Exercise brief: Look through the records below for lines containing the string "Mountain", and report how many there are, nothing else.

= Beginning of Section =

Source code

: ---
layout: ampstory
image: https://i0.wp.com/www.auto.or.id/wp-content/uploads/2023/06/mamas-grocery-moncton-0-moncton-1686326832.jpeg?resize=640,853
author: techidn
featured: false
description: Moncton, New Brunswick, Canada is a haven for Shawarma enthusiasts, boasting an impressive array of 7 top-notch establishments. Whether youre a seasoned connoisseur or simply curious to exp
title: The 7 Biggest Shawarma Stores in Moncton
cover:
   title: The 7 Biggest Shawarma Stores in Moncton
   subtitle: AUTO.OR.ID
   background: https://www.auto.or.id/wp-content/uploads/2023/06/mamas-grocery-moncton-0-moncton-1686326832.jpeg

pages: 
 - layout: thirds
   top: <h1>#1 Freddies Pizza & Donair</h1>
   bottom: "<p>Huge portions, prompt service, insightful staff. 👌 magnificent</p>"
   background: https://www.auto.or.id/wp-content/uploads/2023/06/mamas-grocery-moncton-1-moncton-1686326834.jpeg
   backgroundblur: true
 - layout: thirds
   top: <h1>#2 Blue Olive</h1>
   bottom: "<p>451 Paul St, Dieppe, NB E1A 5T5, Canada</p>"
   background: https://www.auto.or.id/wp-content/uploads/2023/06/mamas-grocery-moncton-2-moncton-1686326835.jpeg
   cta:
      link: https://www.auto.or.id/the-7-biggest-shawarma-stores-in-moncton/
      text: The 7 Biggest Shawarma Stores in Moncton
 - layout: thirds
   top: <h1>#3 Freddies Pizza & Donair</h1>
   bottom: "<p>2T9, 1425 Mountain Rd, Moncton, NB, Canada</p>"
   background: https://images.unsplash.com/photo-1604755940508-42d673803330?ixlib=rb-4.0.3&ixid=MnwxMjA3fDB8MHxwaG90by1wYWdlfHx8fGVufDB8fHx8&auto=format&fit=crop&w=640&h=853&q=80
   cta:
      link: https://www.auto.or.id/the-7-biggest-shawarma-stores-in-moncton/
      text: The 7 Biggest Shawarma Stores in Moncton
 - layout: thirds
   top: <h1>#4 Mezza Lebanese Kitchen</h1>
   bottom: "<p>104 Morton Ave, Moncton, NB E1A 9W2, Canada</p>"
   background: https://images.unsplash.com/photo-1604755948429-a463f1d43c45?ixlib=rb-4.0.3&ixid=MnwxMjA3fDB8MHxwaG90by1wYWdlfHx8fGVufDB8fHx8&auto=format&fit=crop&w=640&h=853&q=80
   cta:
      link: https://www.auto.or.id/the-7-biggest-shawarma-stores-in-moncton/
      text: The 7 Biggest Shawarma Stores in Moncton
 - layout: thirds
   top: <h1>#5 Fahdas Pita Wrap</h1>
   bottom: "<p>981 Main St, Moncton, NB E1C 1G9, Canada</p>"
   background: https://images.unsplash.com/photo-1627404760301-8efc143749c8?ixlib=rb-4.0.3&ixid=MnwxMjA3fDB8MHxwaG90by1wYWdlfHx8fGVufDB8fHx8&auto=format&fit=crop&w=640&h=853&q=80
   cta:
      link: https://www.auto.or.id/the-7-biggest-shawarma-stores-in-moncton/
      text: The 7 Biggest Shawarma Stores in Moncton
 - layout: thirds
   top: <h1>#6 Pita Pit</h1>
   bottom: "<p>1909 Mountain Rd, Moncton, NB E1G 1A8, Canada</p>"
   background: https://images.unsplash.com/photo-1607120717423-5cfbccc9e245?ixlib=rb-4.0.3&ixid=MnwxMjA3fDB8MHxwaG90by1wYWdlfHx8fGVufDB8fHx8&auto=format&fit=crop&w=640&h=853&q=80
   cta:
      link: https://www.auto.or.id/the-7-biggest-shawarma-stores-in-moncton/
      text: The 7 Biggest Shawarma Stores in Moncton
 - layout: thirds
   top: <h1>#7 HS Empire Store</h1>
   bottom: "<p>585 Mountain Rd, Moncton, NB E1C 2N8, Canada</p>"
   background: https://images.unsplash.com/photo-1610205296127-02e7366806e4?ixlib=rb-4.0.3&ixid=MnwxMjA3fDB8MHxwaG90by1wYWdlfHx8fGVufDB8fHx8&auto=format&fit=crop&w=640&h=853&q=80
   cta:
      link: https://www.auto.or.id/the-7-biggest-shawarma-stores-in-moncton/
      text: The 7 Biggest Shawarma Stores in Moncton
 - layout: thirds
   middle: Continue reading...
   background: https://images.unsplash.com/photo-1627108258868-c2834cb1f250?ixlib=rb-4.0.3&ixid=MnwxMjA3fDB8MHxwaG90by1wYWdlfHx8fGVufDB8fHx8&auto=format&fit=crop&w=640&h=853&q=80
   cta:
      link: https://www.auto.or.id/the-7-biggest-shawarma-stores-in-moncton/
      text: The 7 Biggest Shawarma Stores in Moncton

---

= End of Section =

Answer section: 3